*The data*
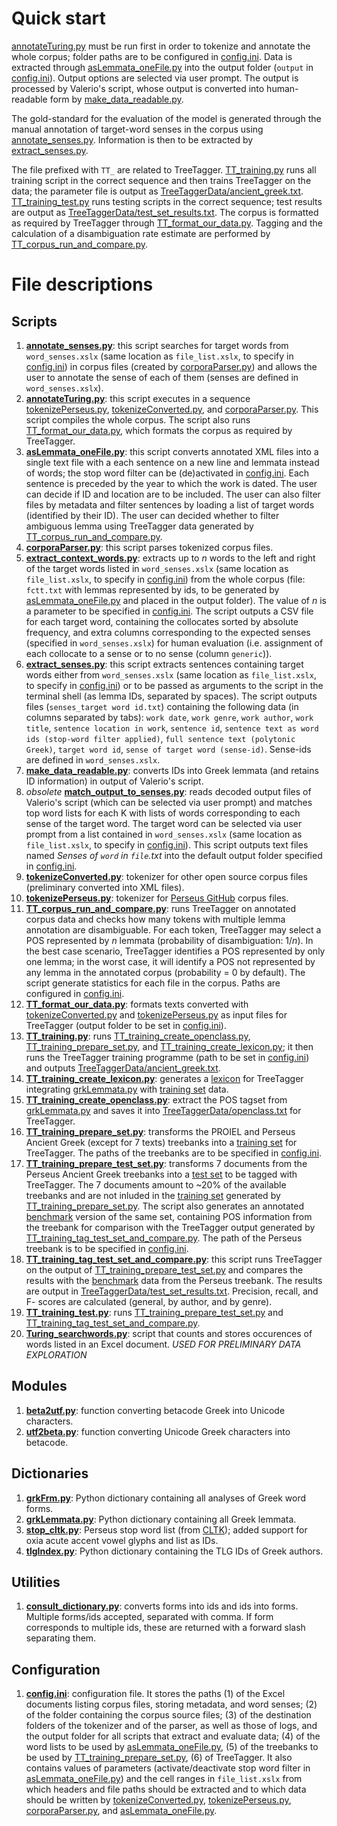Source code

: # Quick start
[annotateTuring.py](annotateTuring.py) must be run first in order to tokenize and annotate the whole corpus; folder paths are to be configured in [config.ini](config.ini). Data is extracted through [asLemmata_oneFile.py](asLemmata_oneFile.py) into the output folder (`output` in [config.ini](config.ini)). Output options are selected via user prompt. The output is processed by Valerio's script, whose output is converted into human-readable form by [make_data_readable.py](make_data_readable.py).

The gold-standard for the evaluation of the model is generated through the manual annotation of target-word senses in the corpus using [annotate_senses.py](annotate_senses.py). Information is then to be  extracted by [extract_senses.py](extract_senses.py). 

The file prefixed with `TT_` are related to TreeTagger. [TT_training.py](TT_training.py) runs all training script in the correct sequence and then trains TreeTagger on the data; the parameter file is output as [TreeTaggerData/ancient_greek.txt](TreeTaggerData/ancient_greek.txt). [TT_training_test.py](TT_training_test.py) runs testing scripts in the correct sequence; test results are output as [TreeTaggerData/test_set_results.txt](TreeTaggerData/test_set_results.txt). The corpus is formatted as required by TreeTagger through [TT_format_our_data.py](TT_format_our_data.py). Tagging and the calculation of a disambiguation rate estimate are performed by [TT_corpus_run_and_compare.py](TT_corpus_run_and_compare.py).

# File descriptions
## Scripts
1. **[annotate_senses.py](annotate_senses.py)**: this script searches for target words from `word_senses.xslx` (same location as `file_list.xslx`, to specify in [config.ini](config.ini)) in corpus files (created by [corporaParser.py](corporaParser.py)) and allows the user to annotate the sense of each of them (senses are defined in `word_senses.xslx`).
2. **[annotateTuring.py](annotateTuring.py)**: this script executes in a sequence [tokenizePerseus.py](tokenizePerseus.py), [tokenizeConverted.py](tokenizeConverted.py), and [corporaParser.py](corporaParser.py). This script compiles the whole corpus. The script also runs [TT_format_our_data.py](TT_format_our_data.py), which formats the corpus as required by TreeTagger.
3. **[asLemmata_oneFile.py](asLemmata_oneFile.py)**: this script converts annotated XML files into a single text file with a each sentence on a new line and lemmata instead of words; the stop word filter can be (de)activated in [config.ini](config.ini). Each sentence is preceded by the year to which the work is dated. The user can decide if ID and location are to be included. The user can also filter files by metadata and filter sentences by loading a list of target words (identified by their ID). The user can decided whether to filter ambiguous lemma using TreeTagger data generated by [TT_corpus_run_and_compare.py](TT_corpus_run_and_compare.py).
4. **[corporaParser.py](corporaParser.py)**: this script parses tokenized corpus files.
5. **[extract_context_words.py](extract_context_words.py)**: extracts up to _n_ words to the left and right of the target words listed in `word_senses.xslx` (same location as `file_list.xslx`, to specify in [config.ini](config.ini)) from the whole corpus (file: `fctt.txt` with lemmas represented by ids, to be generated by [asLemmata_oneFile.py](asLemmata_oneFile.py) and placed in the output folder). The value of _n_ is a parameter to be specified in [config.ini](config.ini). The script outputs a CSV file for each target word, containing the collocates sorted by absolute frequency, and extra columns corresponding to the expected senses (specified in `word_senses.xslx`) for human evaluation (i.e. assignment of each collocate to a sense or to no sense (column `generic`)).
6. **[extract_senses.py](extract_senses.py)**: this script extracts sentences containing target words either from `word_senses.xslx` (same location as `file_list.xslx`, to specify in [config.ini](config.ini)) or to be passed as arguments to the script in the terminal shell (as lemma IDs, separated by spaces). The script outputs files (`senses_target word id.txt`) containing the following data (in columns separated by tabs): `work date`, `work genre`, `work author`, `work title`, `sentence location in work`, `sentence id`, `sentence text as word ids (stop-word filter applied)`, `full sentence text (polytonic Greek)`, `target word id`, `sense of target word (sense-id)`. Sense-ids are defined in `word_senses.xslx`.
7. **[make_data_readable.py](make_data_readable.py)**: converts IDs into Greek lemmata (and retains ID information) in output of Valerio's script.
8. _obsolete_ **[match_output_to_senses.py](match_output_to_senses.py)**: reads decoded output files of Valerio's script (which can be selected via user prompt) and matches top word lists for each K with lists of words corresponding to each sense of the target word. The target word can be selected via user prompt from a list contained in `word_senses.xslx` (same location as `file_list.xslx`, to specify in [config.ini](config.ini)). This script outputs text files named _Senses of `word` in `file`.txt_ into the default output folder specified in [config.ini](config.ini).
9. **[tokenizeConverted.py](tokenizeConverted.py)**: tokenizer for other open source corpus files (preliminary converted into XML files).
10. **[tokenizePerseus.py](tokenizePerseus.py)**: tokenizer for [Perseus GitHub](https://github.com/PerseusDL/canonical-greekLit/tree/master/data) corpus files.
11. **[TT_corpus_run_and_compare.py](TT_corpus_run_and_compare.py)**: runs TreeTagger on annotated corpus data and checks how many tokens with multiple lemma annotation are disambiguable. For each token, TreeTagger may select a POS represented by _n_ lemmata (probability of disambiguation: 1/_n_). In the best case scenario, TreeTagger identifies a POS represented by only one lemma; in the worst case, it will identify a POS not represented by any lemma in the annotated corpus (probability = 0 by default). The script generate statistics for each file in the corpus. Paths are configured in  [config.ini](config.ini).
12. **[TT_format_our_data.py](TT_format_our_data.py)**: formats texts converted with [tokenizeConverted.py](tokenizeConverted.py) and [tokenizePerseus.py](tokenizePerseus.py) as input files for TreeTagger (output folder to be set in [config.ini](config.ini)).
13. **[TT_training.py](TT_training.py)**: runs [TT_training_create_openclass.py](TT_training_create_openclass.py), [TT_training_prepare_set.py](TT_training_prepare_set.py), and [TT_training_create_lexicon.py](TT_training_create_lexicon.py); it then runs the TreeTagger training programme (path to be set in [config.ini](config.ini)) and outputs [TreeTaggerData/ancient_greek.txt](TreeTaggerData/ancient_greek.txt).
14. **[TT_training_create_lexicon.py](TT_training_create_lexicon.py)**: generates a [lexicon](TreeTaggerData/lexicon.txt) for TreeTagger integrating [grkLemmata.py](grkLemmata.py) with [training set](TreeTaggerData/training_set.txt) data.
15. **[TT_training_create_openclass.py](TT_training_create_openclass.py)**: extract the POS tagset from [grkLemmata.py](grkLemmata.py) and saves it into [TreeTaggerData/openclass.txt](TreeTaggerData/openclass.txt) for TreeTagger.
16. **[TT_training_prepare_set.py](TT_training_prepare_set.py)**: transforms the PROIEL and Perseus Ancient Greek (except for 7 texts) treebanks into a [training set](TreeTaggerData/training_set.txt) for TreeTagger. The paths of the treebanks are to be specified in [config.ini](config.ini).
17. **[TT_training_prepare_test_set.py](TT_training_prepare_test_set.py)**: transforms 7 documents from the Perseus Ancient Greek treebanks into a [test set](TreeTaggerData/test_set.txt) to be tagged with TreeTagger. The 7 documents amount to ~20% of the available treebanks and are not inluded in the [training set](TreeTaggerData/training_set.txt) generated by [TT_training_prepare_set.py](TT_training_prepare_set.py). The script also generates an annotated [benchmark](TreeTaggerData/test_set_benchmark.txt) version of the same set, containing POS information from the treebank for comparison with the TreeTagger output generated by [TT_training_tag_test_set_and_compare.py](TT_training_tag_test_set_and_compare.py). The path of the Perseus treebank is to be specified in [config.ini](config.ini).
18. **[TT_training_tag_test_set_and_compare.py](TT_training_tag_test_set_and_compare.py)**: this script runs TreeTagger on the output of [TT_training_prepare_test_set.py](TT_training_prepare_test_set.py) and compares the results with the [benchmark](TreeTaggerData/test_set_benchmark.txt) data from the Perseus treebank. The results are output in [TreeTaggerData/test_set_results.txt](TreeTaggerData/test_set_results.txt). Precision, recall, and F- scores are calculated (general, by author, and by genre).
19. **[TT_training_test.py](TT_training_test.py)**: runs [TT_training_prepare_test_set.py](TT_training_prepare_test_set.py) and [TT_training_tag_test_set_and_compare.py](TT_training_tag_test_set_and_compare.py).
20. **[Turing_searchwords.py](Turing_searchwords.py)**: script that counts and stores occurences of words listed in an Excel document. _USED FOR PRELIMINARY DATA EXPLORATION_

## Modules
1. **[beta2utf.py](beta2utf.py)**: function converting betacode Greek into Unicode characters.
2. **[utf2beta.py](utf2beta.py)**: function converting Unicode Greek characters into betacode.

## Dictionaries
1. **[grkFrm.py](grkFrm.py)**: Python dictionary containing all analyses of Greek word forms.
2. **[grkLemmata.py](grkLemmata.py)**: Python dictionary containing all Greek lemmata.
3. **[stop_cltk.py](stop_cltk.py)**: Perseus stop word list (from [CLTK](https://github.com/cltk/cltk/blob/master/cltk/stop/greek/stops.py)); added support for oxia acute accent vowel glyphs and list as IDs.
4. **[tlgIndex.py](tlgIndex.py)**: Python dictionary containing the TLG IDs of Greek authors.

## Utilities
1. **[consult_dictionary.py](consult_dictionary.py)**: converts forms into ids and ids into forms. Multiple forms/ids accepted, separated with comma. If form corresponds to multiple ids, these are returned with a forward slash separating them.

## Configuration
1. **[config.ini](config.ini)**: configuration file. It stores the paths (1) of the Excel documents listing corpus files, storing metadata, and word senses; (2) of the folder containing the corpus source files; (3) of the destination folders of the tokenizer and of the parser, as well as those of logs, and the output folder for all scripts that extract and evaluate data; (4) of the word lists to be used by [asLemmata_oneFile.py](asLemmata_oneFile.py), (5) of the treebanks to be used by [TT_training_prepare_set.py](TT_training_prepare_set.py), (6) of TreeTagger. It also contains values of parameters (activate/deactivate stop word filter in [asLemmata_oneFile.py](asLemmata_oneFile.py)) and the cell ranges in `file_list.xslx` from which headers and file paths should be extracted and to which data should be written by [tokenizeConverted.py](tokenizeConverted.py), [tokenizePerseus.py](tokenizePerseus.py), [corporaParser.py](corporaParser.py), and [asLemmata_oneFile.py](asLemmata_oneFile.py).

*What the exercise asks*
Using the entries, return every line where the word "betacode" can be found.

*Finished exercise*
1. **[beta2utf.py](beta2utf.py)**: function converting betacode Greek into Unicode characters.
2. **[utf2beta.py](utf2beta.py)**: function converting Unicode Greek characters into betacode.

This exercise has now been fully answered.